Task item: In the entries below, find every line with "langle" and copy it.

Data excerpts:

==*==

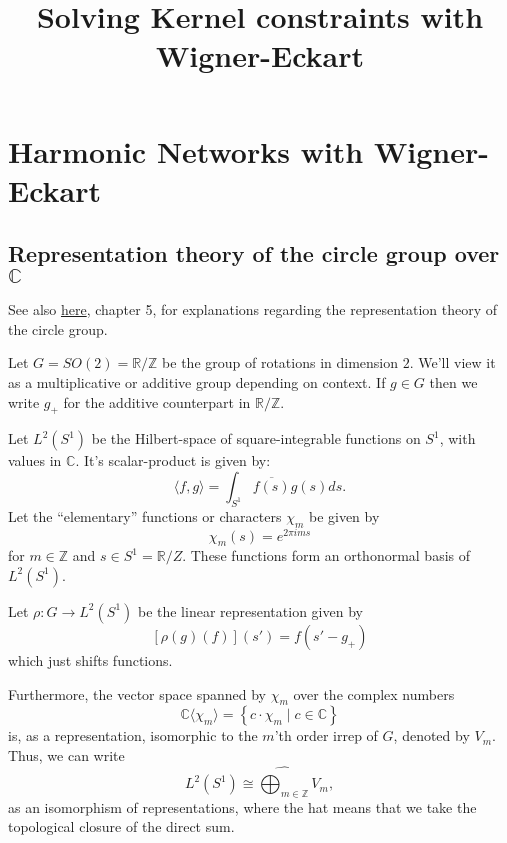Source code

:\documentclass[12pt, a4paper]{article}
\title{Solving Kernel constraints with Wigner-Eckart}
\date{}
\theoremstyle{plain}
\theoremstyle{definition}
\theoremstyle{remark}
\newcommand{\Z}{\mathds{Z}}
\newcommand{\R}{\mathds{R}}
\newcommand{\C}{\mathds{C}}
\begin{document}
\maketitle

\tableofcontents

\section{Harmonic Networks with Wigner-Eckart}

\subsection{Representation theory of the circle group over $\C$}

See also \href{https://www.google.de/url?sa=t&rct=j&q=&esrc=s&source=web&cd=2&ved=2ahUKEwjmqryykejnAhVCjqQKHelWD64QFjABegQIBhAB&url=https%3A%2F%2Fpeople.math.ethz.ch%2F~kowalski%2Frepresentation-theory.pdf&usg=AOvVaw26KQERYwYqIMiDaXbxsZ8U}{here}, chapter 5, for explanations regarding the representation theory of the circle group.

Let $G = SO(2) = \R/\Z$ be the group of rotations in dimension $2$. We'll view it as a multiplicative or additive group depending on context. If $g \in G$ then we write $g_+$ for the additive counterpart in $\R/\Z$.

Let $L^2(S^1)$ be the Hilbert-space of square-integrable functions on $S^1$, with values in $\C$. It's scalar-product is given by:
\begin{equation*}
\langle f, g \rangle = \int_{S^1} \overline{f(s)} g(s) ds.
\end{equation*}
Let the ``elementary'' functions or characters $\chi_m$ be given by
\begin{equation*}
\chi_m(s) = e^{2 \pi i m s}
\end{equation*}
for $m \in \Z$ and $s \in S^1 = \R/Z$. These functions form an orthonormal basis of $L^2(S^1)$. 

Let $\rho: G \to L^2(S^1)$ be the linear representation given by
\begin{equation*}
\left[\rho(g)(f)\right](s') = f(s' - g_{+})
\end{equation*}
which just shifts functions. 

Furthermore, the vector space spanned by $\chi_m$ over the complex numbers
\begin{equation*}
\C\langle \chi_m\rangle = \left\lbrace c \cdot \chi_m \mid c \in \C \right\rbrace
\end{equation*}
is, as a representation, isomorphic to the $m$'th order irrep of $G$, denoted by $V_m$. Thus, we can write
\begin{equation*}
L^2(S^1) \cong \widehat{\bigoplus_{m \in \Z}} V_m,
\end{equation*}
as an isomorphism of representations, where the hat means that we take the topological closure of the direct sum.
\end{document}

==*==

Finished task:
\langle f, g \rangle = \int_{S^1} \overline{f(s)} g(s) ds.
\C\langle \chi_m\rangle = \left\lbrace c \cdot \chi_m \mid c \in \C \right\rbrace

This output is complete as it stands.